Tempestuous Fall. Another new name and one wrapped in grandeur and Classical allusion. Just a little peek behind the thick curtains and we catch a glimpse of the robed mastermind behind the heavy sobriquet; it is father Hades himself, the Australian enigma Dis Pater who last year graced us with a unique view of black metal that was The Crevices Below and before that the ambient black journey of Midnight Odyssey. Not an artist to do things without a vision therefore and one who seems to feel that each step requires a fresh mantle. So, this time what have we been offered?

Opening song ‘Old And Grey’ stretches out wings of keyboards that VNV Nation might choose as an introduction to some bleak, emotionally raw tale and then spreads them across an epic of slow riffing funeral doom. The vocals are harsh, but in a resonant manner that opens space for the clean vocals to step into. Sedate, graceful and thoughtful it slides between the classical and the funeral with unerring steps. It is full on, grandiose music and your attitude to that will dictate you reaction but it has the unique touch of Dis Pater and so admirers will not feel lost.

‘Beneath A Stone Grave’ begins with a sparse sound that is mid period Dead Can Dance suddenly, mercilessly deluged by harsh funeral doom and slowly dragged to an altar and a discordant church organ. Loud, monolithic and oddly cold and removed it feels almost like an imperfect echo of a past moment, our passing through a place of decaying stone. ‘ Marble Tears’ strengthens the funeral doom further but despite the assured construction the riff and the keyboard motif becomes leaden, jaded and the feeling that you are somehow shuffling in a vast circle creeps in. Which only accentuates the feeling of light piecing the mind cloying fug that the delicate melody which rises creates. Was this deliberate? It works, is all I can say, and works like a splash of cool water.

‘The Stars Would Not Awake You’ brings simple piano to the fore before the melancholy doom engulfs it once more before ‘A Cold, Stale Goodbye’ closes the play with finality.

At over an hour this is another long piece to absorb and you cannot help but be impressed by the thought at work here.
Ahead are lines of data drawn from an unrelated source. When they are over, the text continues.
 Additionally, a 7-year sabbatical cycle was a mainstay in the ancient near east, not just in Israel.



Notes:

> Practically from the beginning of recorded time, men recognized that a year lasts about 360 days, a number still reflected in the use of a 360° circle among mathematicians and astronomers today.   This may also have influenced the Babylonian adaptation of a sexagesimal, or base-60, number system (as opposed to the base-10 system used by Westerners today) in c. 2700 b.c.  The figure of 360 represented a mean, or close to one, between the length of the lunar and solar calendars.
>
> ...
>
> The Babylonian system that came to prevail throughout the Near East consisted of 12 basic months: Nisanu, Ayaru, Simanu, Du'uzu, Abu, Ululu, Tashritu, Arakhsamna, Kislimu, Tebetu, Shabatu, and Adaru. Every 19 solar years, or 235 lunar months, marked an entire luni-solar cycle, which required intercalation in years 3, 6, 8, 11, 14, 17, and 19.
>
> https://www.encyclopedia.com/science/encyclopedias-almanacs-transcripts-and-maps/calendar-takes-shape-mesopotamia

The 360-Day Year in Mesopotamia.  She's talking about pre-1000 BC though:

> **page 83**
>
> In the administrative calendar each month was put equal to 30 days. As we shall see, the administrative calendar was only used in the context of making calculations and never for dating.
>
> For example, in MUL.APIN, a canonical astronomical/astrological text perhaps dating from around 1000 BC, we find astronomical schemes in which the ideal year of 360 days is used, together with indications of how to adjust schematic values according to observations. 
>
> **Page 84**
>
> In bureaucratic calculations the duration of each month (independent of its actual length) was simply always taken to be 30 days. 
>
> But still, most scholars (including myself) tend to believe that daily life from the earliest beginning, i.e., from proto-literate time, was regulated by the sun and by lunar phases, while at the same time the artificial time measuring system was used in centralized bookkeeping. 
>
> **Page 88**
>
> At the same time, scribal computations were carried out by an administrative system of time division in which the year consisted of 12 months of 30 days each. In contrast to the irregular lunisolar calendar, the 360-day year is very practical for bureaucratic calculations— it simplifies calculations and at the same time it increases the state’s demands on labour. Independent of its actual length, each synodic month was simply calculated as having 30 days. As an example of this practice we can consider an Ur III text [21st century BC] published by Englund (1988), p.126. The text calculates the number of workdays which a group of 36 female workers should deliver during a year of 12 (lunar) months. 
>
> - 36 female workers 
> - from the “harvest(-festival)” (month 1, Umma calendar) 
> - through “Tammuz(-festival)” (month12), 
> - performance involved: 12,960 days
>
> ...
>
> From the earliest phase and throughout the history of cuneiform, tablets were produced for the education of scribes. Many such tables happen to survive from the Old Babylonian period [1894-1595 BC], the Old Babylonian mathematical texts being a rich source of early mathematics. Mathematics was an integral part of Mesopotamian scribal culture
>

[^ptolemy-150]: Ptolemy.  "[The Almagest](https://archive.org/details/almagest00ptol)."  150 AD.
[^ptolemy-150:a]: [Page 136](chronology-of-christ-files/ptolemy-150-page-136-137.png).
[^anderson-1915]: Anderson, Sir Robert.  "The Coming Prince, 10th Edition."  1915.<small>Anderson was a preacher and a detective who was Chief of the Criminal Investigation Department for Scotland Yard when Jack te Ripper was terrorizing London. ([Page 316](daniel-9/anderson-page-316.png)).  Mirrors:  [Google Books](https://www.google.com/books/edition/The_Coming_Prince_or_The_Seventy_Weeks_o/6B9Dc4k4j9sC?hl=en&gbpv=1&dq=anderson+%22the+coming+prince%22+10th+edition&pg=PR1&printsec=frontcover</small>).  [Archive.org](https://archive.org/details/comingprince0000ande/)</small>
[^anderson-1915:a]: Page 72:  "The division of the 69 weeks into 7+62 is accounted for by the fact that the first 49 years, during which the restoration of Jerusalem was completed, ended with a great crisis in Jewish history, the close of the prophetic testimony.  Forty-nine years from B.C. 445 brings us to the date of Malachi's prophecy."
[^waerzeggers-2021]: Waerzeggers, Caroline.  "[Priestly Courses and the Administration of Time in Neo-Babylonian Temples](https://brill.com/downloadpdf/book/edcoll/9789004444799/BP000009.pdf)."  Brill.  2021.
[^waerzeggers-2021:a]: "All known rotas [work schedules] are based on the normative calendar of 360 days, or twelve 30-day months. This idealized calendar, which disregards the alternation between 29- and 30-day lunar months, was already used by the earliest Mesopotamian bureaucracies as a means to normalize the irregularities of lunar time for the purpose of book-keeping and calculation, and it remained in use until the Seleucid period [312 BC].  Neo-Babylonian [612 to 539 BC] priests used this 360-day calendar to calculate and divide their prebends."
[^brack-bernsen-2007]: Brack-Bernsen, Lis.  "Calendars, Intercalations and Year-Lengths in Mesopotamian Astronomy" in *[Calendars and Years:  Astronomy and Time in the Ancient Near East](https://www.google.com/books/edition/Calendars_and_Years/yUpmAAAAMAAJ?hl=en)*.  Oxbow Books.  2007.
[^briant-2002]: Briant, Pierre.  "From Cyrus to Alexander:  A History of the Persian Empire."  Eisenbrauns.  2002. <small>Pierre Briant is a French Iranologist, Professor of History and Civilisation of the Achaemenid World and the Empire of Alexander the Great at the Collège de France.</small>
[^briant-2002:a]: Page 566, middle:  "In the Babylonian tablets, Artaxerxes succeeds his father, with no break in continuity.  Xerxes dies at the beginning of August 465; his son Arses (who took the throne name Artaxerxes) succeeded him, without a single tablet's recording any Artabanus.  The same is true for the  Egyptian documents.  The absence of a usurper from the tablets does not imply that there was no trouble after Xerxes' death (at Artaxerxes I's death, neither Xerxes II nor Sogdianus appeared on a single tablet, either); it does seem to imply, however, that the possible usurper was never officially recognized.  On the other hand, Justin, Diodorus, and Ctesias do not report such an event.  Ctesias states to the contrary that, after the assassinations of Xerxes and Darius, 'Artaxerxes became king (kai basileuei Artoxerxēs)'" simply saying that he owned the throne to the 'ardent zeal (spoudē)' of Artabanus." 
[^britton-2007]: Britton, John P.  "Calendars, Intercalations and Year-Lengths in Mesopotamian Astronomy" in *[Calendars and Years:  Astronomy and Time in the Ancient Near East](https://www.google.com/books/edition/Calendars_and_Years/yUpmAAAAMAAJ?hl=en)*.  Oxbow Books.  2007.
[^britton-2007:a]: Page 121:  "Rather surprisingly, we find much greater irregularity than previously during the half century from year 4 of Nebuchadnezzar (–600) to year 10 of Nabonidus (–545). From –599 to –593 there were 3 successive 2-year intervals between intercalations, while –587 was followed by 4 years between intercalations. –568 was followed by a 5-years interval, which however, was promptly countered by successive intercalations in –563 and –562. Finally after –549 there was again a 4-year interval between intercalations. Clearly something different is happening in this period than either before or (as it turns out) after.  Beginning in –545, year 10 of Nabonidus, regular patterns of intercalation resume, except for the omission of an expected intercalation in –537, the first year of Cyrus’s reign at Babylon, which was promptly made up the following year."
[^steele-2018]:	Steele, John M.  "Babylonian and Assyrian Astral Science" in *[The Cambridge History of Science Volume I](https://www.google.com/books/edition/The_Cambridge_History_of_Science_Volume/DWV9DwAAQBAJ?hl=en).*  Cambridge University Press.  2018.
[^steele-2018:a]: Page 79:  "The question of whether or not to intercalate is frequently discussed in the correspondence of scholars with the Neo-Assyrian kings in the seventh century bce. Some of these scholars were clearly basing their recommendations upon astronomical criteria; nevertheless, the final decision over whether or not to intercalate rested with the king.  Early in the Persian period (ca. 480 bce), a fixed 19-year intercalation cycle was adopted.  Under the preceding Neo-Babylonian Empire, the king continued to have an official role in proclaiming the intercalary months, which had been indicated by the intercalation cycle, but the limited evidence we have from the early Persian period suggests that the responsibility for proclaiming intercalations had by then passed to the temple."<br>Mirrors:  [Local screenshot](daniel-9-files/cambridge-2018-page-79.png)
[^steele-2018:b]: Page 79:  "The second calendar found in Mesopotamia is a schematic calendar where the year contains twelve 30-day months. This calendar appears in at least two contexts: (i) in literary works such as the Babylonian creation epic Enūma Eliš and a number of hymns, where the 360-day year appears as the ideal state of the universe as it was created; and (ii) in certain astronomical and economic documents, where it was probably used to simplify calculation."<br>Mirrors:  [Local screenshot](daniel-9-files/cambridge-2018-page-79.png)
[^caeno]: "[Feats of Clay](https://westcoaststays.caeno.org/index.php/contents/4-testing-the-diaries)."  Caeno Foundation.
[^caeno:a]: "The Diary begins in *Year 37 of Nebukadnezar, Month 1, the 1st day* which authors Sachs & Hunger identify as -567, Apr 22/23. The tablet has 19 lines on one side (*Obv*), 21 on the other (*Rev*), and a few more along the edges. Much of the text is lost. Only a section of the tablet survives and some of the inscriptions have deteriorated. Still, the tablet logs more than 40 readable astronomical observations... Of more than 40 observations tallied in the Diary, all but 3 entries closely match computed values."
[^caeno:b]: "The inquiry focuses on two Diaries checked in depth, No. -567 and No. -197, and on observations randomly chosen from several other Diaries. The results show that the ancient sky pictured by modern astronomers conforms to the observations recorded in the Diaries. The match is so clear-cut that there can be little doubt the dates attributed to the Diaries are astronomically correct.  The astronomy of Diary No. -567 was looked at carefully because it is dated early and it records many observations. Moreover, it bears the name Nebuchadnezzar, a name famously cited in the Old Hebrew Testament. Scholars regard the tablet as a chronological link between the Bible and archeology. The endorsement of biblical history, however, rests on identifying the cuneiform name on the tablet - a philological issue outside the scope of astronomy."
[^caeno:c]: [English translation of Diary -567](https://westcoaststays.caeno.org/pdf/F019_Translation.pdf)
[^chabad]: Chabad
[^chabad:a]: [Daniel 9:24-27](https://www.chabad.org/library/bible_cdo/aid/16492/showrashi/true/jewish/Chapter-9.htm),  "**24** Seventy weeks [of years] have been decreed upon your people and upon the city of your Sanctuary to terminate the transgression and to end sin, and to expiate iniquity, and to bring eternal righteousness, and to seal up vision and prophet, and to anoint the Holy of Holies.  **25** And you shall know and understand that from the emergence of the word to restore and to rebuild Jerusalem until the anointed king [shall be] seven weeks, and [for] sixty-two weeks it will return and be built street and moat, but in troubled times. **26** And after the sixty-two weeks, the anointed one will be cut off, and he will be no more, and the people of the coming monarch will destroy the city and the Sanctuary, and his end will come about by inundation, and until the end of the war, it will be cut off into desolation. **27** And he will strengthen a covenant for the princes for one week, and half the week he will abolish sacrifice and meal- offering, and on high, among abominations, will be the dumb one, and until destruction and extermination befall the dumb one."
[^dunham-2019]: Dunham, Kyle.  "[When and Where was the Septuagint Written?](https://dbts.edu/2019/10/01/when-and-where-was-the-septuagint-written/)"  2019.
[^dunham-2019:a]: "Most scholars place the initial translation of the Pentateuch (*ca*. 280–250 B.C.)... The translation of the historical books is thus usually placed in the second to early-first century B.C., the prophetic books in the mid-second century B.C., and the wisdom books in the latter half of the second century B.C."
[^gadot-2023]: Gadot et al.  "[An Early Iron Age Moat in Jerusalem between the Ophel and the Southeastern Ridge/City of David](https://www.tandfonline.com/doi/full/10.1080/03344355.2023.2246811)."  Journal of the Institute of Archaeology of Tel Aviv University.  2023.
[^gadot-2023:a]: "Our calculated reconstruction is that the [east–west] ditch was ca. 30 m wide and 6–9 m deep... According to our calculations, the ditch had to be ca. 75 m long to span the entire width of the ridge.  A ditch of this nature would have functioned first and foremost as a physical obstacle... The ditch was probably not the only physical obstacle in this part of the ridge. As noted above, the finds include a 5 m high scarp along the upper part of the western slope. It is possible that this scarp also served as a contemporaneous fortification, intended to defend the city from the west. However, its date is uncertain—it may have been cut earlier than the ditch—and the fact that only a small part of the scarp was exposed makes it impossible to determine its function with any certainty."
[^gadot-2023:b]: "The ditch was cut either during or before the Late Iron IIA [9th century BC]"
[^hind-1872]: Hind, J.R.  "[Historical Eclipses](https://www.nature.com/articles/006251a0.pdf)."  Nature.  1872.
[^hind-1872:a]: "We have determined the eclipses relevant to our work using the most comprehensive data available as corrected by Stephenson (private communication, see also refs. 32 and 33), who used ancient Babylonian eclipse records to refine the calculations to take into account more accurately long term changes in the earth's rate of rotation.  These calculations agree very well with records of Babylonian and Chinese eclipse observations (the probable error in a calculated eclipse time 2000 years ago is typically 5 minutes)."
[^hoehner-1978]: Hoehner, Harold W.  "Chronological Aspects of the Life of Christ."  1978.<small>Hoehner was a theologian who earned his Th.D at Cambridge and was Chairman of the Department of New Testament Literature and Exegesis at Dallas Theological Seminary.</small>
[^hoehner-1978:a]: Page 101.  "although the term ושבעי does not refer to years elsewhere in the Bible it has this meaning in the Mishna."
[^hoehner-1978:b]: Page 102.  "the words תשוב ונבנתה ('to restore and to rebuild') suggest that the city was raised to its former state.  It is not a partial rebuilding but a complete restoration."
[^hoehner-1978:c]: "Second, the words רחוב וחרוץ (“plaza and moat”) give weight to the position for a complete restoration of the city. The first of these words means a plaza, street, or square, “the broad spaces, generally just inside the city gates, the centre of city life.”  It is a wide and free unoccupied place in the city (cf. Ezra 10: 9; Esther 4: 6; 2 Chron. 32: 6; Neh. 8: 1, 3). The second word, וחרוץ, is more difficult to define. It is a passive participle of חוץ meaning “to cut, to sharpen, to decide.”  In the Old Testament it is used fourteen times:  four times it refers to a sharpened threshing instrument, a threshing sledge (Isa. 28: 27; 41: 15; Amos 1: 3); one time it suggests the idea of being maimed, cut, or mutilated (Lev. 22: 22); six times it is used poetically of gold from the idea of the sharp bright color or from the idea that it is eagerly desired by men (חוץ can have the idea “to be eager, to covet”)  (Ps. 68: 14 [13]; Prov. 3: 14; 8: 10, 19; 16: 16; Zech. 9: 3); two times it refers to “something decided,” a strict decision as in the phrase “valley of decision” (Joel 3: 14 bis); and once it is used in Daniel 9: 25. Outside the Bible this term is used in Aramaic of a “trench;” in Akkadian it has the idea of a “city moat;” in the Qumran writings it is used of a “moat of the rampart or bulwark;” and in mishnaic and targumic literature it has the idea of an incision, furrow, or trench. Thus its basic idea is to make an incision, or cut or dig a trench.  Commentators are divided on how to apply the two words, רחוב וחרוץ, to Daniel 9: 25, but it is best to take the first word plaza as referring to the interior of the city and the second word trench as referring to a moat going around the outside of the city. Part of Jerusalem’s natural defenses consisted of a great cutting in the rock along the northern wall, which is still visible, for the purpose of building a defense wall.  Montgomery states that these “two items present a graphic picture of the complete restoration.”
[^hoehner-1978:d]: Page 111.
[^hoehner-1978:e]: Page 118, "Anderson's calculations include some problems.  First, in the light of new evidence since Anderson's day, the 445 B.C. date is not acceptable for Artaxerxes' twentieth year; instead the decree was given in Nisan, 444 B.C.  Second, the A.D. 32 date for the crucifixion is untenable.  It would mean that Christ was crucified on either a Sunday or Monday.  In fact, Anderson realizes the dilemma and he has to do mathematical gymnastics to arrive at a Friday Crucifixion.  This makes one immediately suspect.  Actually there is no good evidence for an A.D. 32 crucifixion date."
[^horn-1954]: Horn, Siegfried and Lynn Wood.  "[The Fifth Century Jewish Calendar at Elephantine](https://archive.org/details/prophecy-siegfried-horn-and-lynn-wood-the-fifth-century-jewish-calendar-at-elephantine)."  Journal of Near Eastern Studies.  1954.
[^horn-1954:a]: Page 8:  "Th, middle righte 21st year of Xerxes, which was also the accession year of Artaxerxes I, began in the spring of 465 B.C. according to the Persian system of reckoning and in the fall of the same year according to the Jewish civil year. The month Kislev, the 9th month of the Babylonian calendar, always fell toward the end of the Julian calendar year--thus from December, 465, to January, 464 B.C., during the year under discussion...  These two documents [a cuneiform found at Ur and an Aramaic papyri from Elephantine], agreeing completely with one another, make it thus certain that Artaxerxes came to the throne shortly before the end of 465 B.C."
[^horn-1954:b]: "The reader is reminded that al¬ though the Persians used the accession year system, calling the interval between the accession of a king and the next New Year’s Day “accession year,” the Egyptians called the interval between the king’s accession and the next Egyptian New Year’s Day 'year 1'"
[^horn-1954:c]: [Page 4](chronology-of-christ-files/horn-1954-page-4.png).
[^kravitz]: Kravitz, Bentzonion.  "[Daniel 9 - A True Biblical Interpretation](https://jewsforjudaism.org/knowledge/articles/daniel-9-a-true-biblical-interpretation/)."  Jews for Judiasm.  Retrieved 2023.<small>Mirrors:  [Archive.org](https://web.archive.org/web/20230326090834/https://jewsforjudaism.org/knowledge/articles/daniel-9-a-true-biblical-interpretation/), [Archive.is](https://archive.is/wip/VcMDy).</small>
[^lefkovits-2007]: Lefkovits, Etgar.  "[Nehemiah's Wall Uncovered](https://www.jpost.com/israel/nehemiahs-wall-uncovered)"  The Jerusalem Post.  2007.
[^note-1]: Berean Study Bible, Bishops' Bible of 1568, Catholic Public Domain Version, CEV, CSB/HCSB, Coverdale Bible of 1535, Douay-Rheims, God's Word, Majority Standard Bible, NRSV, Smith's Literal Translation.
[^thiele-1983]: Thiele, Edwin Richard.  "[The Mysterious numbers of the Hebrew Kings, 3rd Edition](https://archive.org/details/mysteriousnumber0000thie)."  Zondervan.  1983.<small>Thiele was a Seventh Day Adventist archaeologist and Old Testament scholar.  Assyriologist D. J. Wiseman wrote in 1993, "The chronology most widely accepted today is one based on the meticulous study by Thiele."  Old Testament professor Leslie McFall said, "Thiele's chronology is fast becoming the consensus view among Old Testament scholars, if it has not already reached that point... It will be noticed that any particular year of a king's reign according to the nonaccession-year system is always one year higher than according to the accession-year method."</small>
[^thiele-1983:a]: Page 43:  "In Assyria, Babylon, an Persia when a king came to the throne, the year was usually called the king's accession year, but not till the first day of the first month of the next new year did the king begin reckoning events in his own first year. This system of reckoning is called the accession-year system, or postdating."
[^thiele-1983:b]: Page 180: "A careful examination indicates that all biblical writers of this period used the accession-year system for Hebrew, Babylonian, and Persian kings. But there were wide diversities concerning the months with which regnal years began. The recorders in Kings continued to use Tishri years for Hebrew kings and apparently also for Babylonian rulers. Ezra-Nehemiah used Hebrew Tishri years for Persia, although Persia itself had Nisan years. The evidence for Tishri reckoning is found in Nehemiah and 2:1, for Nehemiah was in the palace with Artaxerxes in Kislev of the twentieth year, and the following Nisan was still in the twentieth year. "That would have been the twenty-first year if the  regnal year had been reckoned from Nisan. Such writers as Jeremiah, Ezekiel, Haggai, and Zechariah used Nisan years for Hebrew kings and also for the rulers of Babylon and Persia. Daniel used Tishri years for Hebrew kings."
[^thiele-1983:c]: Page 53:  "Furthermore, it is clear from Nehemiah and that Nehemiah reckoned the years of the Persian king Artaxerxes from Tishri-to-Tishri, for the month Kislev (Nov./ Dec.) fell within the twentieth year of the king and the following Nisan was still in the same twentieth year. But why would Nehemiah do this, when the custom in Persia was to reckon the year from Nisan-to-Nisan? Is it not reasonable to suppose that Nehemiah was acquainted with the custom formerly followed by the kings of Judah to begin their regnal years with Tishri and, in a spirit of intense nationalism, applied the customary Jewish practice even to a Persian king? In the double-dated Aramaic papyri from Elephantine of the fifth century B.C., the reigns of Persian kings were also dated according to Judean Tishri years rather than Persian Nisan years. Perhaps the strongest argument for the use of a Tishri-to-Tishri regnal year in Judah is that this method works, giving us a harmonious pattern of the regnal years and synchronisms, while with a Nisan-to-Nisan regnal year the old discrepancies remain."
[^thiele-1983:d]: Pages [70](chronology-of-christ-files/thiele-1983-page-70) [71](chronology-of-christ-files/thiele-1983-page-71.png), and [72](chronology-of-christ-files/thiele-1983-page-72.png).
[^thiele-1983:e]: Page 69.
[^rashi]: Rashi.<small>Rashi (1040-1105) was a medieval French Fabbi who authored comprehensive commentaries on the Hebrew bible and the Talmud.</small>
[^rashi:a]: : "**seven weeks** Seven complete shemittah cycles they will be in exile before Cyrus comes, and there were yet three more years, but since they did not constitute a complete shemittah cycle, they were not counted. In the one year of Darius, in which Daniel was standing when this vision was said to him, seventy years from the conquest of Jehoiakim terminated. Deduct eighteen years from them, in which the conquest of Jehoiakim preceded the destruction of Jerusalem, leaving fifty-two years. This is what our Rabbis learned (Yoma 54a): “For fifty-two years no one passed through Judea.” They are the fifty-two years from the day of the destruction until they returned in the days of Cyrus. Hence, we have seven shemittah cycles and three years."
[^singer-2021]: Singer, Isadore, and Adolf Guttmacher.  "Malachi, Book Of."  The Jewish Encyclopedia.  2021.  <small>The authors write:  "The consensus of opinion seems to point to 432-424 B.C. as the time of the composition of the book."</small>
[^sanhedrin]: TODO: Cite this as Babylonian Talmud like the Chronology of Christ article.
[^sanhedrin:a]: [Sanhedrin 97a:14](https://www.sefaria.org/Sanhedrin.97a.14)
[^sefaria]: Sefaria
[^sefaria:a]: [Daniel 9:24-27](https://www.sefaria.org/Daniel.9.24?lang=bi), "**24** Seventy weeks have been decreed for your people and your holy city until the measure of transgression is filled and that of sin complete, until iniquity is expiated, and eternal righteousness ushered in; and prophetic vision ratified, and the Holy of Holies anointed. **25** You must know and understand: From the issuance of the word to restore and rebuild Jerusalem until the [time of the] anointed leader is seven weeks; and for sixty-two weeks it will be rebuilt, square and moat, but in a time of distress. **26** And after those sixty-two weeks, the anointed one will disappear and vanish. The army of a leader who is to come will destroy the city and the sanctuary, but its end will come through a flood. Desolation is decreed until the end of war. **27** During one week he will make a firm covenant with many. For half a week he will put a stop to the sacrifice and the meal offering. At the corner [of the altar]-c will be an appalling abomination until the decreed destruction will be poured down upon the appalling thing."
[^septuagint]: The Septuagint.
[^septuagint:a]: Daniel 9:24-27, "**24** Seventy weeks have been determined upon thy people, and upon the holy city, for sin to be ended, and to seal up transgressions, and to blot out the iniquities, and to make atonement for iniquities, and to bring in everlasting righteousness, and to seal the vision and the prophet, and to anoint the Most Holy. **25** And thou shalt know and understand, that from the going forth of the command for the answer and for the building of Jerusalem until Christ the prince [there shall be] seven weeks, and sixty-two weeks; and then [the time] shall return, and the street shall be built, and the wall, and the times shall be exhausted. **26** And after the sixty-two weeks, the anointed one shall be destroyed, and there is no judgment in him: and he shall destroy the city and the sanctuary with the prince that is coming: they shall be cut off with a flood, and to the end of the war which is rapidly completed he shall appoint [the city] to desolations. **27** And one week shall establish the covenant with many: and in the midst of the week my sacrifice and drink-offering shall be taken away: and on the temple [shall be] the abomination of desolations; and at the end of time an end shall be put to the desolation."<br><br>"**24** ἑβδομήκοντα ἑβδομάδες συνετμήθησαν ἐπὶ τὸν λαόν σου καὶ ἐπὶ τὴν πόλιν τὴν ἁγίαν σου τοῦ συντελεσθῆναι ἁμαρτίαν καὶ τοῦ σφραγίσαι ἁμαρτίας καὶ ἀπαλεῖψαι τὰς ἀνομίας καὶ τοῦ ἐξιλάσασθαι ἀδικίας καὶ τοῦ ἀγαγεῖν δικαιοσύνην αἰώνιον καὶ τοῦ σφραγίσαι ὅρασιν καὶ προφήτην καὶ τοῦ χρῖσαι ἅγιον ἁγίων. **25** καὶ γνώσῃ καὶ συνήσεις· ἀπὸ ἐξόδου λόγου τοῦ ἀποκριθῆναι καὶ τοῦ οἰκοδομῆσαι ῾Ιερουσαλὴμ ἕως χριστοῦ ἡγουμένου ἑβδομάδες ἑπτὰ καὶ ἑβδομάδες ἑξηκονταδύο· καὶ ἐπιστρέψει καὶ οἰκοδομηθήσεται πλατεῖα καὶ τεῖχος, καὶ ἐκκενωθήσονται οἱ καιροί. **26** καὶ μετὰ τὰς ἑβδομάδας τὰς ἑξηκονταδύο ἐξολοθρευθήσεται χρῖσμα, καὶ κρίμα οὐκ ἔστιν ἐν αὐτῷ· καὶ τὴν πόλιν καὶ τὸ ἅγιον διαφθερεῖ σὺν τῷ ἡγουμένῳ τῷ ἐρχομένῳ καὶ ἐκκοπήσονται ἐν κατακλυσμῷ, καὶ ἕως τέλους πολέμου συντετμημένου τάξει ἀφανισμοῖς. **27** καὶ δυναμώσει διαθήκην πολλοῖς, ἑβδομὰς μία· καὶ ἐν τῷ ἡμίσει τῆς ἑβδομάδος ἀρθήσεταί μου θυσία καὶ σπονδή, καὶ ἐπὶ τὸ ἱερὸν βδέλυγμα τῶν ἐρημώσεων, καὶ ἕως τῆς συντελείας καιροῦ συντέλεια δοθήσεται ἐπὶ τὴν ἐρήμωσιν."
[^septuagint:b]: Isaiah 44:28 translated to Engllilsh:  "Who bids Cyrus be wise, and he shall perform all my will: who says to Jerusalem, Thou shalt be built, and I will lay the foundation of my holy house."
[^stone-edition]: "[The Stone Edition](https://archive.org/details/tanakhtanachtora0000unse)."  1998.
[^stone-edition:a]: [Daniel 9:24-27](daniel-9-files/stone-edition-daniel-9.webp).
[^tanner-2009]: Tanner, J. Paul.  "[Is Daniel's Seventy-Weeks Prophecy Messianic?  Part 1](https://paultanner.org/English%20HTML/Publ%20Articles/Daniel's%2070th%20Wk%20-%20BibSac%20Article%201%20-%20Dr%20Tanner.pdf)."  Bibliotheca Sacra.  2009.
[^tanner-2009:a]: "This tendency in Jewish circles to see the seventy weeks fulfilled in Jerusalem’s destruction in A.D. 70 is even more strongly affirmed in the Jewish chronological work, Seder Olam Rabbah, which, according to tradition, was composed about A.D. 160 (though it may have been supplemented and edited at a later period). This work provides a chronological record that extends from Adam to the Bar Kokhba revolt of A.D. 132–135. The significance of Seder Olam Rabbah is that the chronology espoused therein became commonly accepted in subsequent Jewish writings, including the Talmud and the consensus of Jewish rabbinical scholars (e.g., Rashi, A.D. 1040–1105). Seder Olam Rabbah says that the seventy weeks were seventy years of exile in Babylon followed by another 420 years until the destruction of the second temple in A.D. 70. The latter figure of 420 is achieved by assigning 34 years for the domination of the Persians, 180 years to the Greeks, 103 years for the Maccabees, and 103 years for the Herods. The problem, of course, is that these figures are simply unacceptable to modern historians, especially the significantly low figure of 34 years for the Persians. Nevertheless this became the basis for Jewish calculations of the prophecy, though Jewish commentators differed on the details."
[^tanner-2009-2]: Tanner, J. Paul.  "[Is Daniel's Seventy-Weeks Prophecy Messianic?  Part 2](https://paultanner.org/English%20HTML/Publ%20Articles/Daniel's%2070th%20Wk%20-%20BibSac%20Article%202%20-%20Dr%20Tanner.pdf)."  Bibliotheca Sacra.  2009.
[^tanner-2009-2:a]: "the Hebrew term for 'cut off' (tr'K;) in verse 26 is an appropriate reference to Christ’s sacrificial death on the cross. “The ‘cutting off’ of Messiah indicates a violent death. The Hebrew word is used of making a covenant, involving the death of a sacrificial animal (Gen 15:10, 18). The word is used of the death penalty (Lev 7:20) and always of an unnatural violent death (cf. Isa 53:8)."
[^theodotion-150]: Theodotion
However there may be facets that grate on some like me beyond the sheer length. The biggest is the over reliance on an oboe-like keyboard sound which begins as melancholy, or musical shorthand for the same, but by the end makes my ears clench up at its shrill, predictable lilt. Secondly there is, apart from those quiet passages, an unwavering single pace throughout the album made all the more grinding by the harsh guitar which eventually wears me down. It leaves me more frustrated than enveloped in the end.

It is impressive in scope, presentation and ambition, but Tempestuous Fall is for me the least successful of Dis Pater’s work so far. But he does have lofty standards so try it yourself and see.